Estimation of one-dimensional discrete-time quantum walk parameters by
using machine learning algorithms
- URL: http://arxiv.org/abs/2007.04572v1
- Date: Thu, 9 Jul 2020 06:08:16 GMT
- Title: Estimation of one-dimensional discrete-time quantum walk parameters by
using machine learning algorithms
- Authors: Parth Rajauria, Prateek Chawla, C. M. Chandrashekar
- Abstract summary: We present the estimation of the quantum coin parameter used for one-dimensional discrete-time quantum walk evolution.
We show that the models we have implemented are able to estimate these evolution parameters to a good accuracy level.

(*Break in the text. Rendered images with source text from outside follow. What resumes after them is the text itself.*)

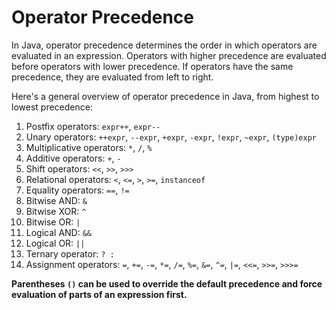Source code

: # Operator Precedence

In Java, operator precedence determines the order in which operators are evaluated in an expression. Operators with higher precedence are evaluated before operators with lower precedence. If operators have the same precedence, they are evaluated from left to right.

Here's a general overview of operator precedence in Java, from highest to lowest precedence:

1. Postfix operators: `expr++`, `expr--`
2. Unary operators: `++expr`, `--expr`, `+expr`, `-expr`, `!expr`, `~expr`, `(type)expr`
3. Multiplicative operators: `*`, `/`, `%`
4. Additive operators: `+`, `-`
5. Shift operators: `<<`, `>>`, `>>>`
6. Relational operators: `<`, `<=`, `>`, `>=`, `instanceof`
7. Equality operators: `==`, `!=`
8. Bitwise AND: `&`
9. Bitwise XOR: `^`
10. Bitwise OR: `|`
11. Logical AND: `&&`
12. Logical OR: `||`
13. Ternary operator: `? :`
14. Assignment operators: `=`, `+=`, `-=`, `*=`, `/=`, `%=`, `&=`, `^=`, `|=`, `<<=`, `>>=`, `>>>=`

**Parentheses `()` can be used to override the default precedence and force evaluation of parts of an expression first.**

- Score: 1.7396274240172125
- License: http://arxiv.org/licenses/nonexclusive-distrib/1.0/
- Abstract: Estimation of the coin parameter(s) is an important part of the problem of
implementing more robust schemes for quantum simulation using quantum walks. We
present the estimation of the quantum coin parameter used for one-dimensional
discrete-time quantum walk evolution using machine learning algorithms on their
probability distributions. We show that the models we have implemented are able
to estimate these evolution parameters to a good accuracy level. We also
implement a deep learning model that is able to predict multiple parameters
simultaneously. Since discrete-time quantum walks can be used as quantum
simulators, these models become important when extrapolating the quantum walk
parameters from the probability distributions of the quantum system that is
being simulated.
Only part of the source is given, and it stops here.